BEGIN

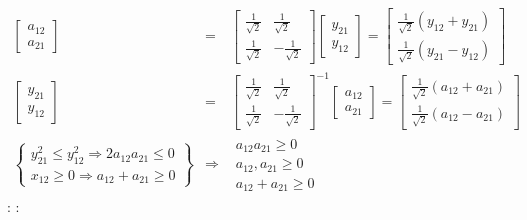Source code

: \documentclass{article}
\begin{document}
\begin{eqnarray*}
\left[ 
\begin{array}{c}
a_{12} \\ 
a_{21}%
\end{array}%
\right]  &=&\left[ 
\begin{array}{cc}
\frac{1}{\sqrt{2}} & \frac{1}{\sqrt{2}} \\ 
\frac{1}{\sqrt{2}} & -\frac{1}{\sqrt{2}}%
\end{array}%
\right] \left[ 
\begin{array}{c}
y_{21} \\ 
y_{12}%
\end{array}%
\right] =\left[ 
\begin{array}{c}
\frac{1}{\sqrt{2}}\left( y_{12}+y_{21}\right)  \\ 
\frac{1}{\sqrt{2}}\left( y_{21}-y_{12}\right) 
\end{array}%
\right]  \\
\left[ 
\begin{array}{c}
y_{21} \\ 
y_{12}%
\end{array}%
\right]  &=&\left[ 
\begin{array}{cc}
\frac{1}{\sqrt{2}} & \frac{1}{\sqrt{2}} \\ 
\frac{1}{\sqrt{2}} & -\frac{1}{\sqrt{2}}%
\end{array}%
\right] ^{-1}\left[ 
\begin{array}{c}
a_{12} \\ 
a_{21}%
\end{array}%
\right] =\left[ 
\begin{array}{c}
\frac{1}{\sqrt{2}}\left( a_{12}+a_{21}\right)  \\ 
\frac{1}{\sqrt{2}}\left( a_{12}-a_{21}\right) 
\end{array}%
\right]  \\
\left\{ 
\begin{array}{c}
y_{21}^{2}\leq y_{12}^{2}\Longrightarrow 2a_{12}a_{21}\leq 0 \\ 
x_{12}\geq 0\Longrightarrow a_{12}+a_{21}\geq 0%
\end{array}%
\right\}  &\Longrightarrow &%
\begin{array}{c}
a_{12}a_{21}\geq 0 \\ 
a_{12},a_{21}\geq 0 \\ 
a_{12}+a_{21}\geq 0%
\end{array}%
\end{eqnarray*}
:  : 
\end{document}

END
BEGIN

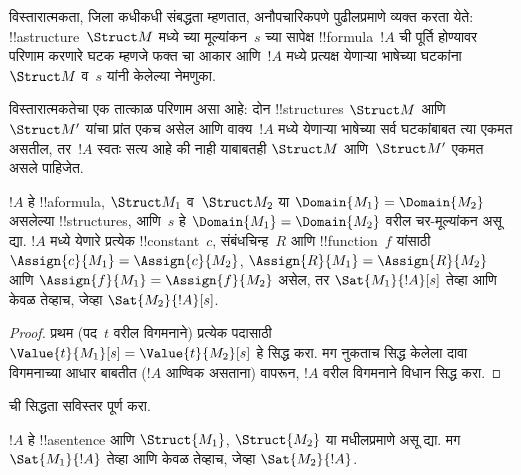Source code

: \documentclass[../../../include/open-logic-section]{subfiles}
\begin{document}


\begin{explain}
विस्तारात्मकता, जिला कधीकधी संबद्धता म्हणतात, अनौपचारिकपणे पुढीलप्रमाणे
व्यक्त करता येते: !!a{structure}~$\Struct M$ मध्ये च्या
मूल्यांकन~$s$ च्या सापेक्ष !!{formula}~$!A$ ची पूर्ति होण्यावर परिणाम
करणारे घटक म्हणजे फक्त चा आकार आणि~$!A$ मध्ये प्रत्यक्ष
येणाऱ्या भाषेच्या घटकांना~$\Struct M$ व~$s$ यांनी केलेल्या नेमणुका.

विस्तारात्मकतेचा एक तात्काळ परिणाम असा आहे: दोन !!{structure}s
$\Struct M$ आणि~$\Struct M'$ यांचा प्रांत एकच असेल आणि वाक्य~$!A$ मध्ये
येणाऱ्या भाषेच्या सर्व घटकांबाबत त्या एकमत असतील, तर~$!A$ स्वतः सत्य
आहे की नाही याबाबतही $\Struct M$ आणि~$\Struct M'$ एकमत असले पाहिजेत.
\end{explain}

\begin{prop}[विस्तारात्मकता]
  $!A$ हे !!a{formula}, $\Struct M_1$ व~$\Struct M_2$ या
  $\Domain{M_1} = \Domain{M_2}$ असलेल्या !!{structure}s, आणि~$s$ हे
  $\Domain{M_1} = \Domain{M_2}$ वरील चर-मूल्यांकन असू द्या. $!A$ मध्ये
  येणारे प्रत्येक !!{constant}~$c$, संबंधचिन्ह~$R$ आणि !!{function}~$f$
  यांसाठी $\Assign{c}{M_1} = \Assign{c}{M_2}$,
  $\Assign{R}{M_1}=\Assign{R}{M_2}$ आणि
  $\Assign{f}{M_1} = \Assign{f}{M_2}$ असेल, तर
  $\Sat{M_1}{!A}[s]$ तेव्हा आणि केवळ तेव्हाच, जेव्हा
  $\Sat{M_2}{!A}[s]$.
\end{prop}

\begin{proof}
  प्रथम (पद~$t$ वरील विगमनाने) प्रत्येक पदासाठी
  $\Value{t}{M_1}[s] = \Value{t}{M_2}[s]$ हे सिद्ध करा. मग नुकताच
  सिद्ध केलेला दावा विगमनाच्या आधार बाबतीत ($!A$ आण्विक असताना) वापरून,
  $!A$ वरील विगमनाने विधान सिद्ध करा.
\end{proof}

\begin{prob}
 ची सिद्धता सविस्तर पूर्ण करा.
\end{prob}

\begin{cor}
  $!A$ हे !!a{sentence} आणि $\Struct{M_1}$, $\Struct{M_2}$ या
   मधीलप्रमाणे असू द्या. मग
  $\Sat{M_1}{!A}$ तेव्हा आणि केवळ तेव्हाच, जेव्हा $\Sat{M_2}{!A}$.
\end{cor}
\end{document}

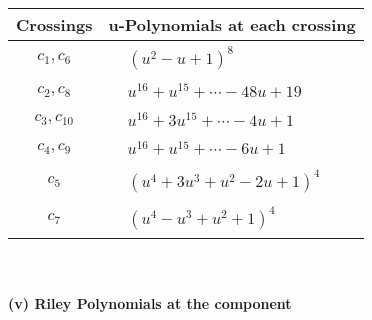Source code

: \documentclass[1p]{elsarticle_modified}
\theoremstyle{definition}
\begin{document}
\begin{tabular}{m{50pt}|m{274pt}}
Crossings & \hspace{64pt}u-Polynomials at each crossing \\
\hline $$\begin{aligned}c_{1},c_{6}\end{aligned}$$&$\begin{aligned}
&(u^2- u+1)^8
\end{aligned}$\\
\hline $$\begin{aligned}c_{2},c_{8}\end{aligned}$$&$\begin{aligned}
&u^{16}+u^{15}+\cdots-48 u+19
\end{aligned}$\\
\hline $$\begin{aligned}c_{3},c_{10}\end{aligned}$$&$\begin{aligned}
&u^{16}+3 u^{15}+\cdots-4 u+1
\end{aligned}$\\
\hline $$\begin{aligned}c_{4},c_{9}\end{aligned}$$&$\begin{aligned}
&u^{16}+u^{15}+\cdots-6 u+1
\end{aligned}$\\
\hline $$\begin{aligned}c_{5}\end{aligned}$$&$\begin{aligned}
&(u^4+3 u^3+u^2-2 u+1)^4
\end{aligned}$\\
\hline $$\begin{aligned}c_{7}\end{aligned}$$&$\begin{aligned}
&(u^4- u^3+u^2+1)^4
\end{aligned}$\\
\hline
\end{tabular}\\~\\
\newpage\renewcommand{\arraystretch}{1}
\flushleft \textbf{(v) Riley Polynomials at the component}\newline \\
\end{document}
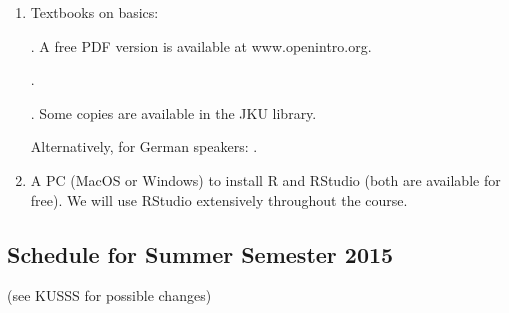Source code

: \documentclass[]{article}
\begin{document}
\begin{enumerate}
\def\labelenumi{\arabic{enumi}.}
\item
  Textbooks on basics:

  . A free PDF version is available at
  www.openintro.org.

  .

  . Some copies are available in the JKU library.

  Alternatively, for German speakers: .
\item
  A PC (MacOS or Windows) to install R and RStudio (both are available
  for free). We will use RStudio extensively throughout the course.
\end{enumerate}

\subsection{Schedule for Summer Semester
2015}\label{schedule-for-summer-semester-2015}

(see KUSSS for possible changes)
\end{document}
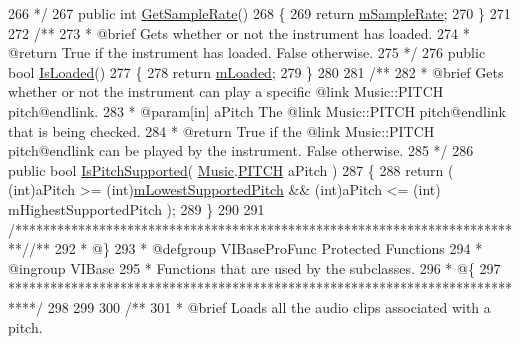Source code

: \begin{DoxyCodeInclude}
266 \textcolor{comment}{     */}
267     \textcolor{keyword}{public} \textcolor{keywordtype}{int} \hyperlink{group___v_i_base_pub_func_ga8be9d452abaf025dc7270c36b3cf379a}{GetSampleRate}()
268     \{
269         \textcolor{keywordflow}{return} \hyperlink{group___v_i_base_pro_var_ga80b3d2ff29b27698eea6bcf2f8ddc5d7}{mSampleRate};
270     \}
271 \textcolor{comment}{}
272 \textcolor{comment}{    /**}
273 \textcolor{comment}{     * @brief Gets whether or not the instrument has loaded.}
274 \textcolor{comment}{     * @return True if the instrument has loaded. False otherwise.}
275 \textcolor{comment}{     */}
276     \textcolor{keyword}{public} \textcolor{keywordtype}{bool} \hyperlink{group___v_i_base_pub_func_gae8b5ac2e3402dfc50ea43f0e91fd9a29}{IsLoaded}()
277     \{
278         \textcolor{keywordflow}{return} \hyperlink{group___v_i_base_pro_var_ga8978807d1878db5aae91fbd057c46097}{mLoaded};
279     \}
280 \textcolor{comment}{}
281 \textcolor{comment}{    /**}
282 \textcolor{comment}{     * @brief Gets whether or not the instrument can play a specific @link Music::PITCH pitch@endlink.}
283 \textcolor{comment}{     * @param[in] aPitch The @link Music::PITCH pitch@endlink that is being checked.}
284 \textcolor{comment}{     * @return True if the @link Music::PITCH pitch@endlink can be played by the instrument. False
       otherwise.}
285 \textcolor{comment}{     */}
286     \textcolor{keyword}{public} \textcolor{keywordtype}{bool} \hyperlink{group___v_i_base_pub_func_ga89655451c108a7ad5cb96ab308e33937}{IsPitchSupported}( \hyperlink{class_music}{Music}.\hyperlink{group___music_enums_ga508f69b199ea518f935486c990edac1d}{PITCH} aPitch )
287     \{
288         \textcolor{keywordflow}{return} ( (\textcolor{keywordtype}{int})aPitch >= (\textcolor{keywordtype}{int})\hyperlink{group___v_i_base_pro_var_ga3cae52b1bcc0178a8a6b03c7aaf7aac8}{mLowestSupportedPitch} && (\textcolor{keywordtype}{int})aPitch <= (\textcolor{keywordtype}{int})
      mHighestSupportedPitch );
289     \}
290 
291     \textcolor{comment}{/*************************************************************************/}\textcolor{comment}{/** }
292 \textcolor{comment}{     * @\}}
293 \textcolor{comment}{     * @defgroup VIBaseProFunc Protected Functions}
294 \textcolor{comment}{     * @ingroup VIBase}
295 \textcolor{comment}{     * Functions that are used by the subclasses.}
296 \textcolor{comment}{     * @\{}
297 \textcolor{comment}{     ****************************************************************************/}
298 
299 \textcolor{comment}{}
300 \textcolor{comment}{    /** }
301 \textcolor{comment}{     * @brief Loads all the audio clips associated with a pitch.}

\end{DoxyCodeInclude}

END
BEGIN

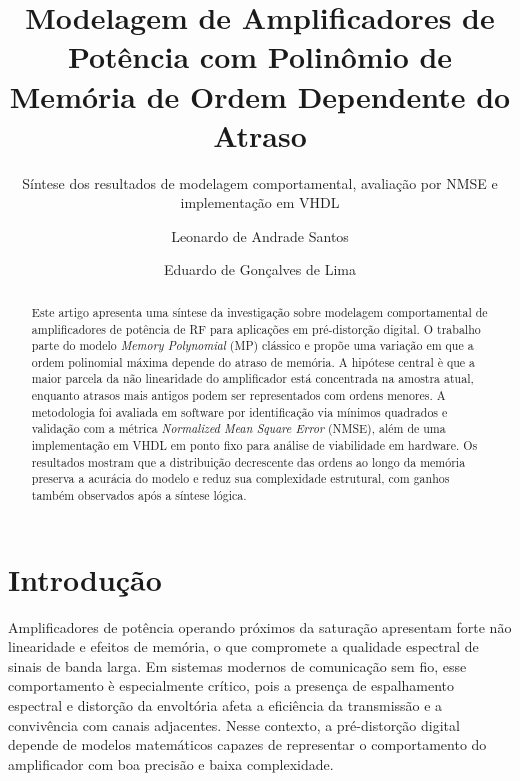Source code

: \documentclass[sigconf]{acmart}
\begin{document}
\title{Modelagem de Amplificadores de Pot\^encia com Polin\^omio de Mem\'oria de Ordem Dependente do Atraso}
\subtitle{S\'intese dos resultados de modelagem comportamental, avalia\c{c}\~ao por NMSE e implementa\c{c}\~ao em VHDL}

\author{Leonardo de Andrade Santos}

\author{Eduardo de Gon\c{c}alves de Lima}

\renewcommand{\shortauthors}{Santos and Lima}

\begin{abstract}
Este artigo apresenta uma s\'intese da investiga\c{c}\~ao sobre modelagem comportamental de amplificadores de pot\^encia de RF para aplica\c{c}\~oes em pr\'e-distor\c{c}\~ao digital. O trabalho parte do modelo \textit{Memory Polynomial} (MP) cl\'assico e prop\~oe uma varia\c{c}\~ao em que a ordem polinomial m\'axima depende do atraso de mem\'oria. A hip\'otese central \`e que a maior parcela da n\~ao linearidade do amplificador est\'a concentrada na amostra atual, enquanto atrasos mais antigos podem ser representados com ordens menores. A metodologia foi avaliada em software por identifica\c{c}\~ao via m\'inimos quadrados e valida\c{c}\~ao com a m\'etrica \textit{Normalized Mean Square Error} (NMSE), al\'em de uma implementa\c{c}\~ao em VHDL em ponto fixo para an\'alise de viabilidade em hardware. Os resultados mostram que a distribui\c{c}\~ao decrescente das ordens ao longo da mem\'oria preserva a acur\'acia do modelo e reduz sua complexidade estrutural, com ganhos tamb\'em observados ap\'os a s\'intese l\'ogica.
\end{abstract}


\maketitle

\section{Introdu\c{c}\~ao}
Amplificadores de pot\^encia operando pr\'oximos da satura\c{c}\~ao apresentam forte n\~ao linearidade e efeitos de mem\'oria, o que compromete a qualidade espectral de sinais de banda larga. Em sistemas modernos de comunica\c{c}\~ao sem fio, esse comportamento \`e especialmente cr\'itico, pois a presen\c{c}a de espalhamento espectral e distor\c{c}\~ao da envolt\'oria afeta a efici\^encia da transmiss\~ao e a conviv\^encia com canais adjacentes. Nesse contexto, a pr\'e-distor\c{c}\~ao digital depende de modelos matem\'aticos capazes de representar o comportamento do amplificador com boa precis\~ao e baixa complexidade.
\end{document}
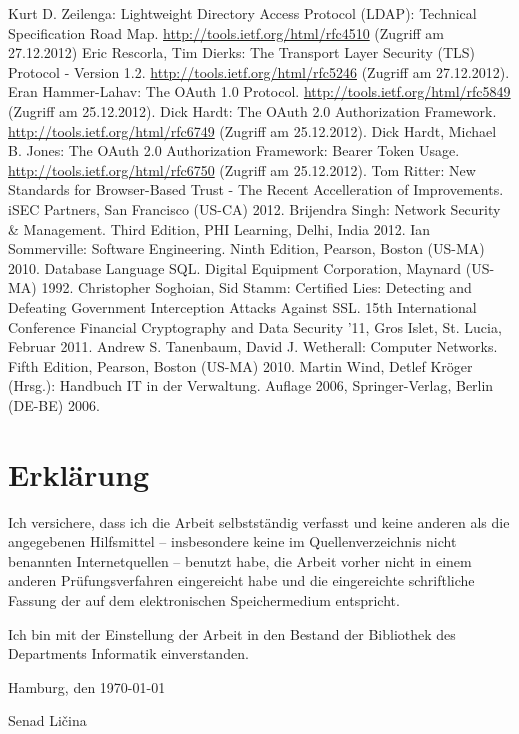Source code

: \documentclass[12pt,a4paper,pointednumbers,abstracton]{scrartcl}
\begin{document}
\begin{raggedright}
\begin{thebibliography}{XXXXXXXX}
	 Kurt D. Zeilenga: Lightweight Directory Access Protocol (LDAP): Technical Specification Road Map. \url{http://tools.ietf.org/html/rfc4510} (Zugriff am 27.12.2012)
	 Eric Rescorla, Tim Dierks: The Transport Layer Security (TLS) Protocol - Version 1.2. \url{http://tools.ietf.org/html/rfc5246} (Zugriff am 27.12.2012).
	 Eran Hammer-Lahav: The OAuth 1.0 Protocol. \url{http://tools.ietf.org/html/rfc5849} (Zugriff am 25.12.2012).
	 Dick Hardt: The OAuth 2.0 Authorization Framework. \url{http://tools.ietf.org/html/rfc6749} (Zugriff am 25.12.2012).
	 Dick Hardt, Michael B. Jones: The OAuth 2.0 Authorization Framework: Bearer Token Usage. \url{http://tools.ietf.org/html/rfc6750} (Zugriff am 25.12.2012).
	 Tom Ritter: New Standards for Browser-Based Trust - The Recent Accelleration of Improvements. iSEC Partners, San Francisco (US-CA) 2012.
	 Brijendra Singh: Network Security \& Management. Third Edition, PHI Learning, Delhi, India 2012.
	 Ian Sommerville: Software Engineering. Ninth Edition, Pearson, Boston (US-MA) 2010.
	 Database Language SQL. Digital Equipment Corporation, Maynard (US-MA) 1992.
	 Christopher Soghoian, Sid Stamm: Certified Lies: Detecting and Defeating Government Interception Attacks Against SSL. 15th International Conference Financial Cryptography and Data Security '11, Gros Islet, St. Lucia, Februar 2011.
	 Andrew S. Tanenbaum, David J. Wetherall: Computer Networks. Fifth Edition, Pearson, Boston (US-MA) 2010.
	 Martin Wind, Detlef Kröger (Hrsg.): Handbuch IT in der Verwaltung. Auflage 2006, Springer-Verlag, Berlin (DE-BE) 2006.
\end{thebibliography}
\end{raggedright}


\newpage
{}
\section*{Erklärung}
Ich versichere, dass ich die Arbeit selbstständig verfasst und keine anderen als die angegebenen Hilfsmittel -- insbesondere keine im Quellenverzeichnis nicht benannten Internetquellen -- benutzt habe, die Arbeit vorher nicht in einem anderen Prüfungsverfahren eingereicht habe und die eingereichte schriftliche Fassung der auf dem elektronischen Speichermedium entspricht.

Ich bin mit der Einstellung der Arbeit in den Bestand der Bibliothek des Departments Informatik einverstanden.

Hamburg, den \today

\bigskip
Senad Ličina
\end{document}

END

From the records above, determine how many lines hold "formula" and give only that number.

2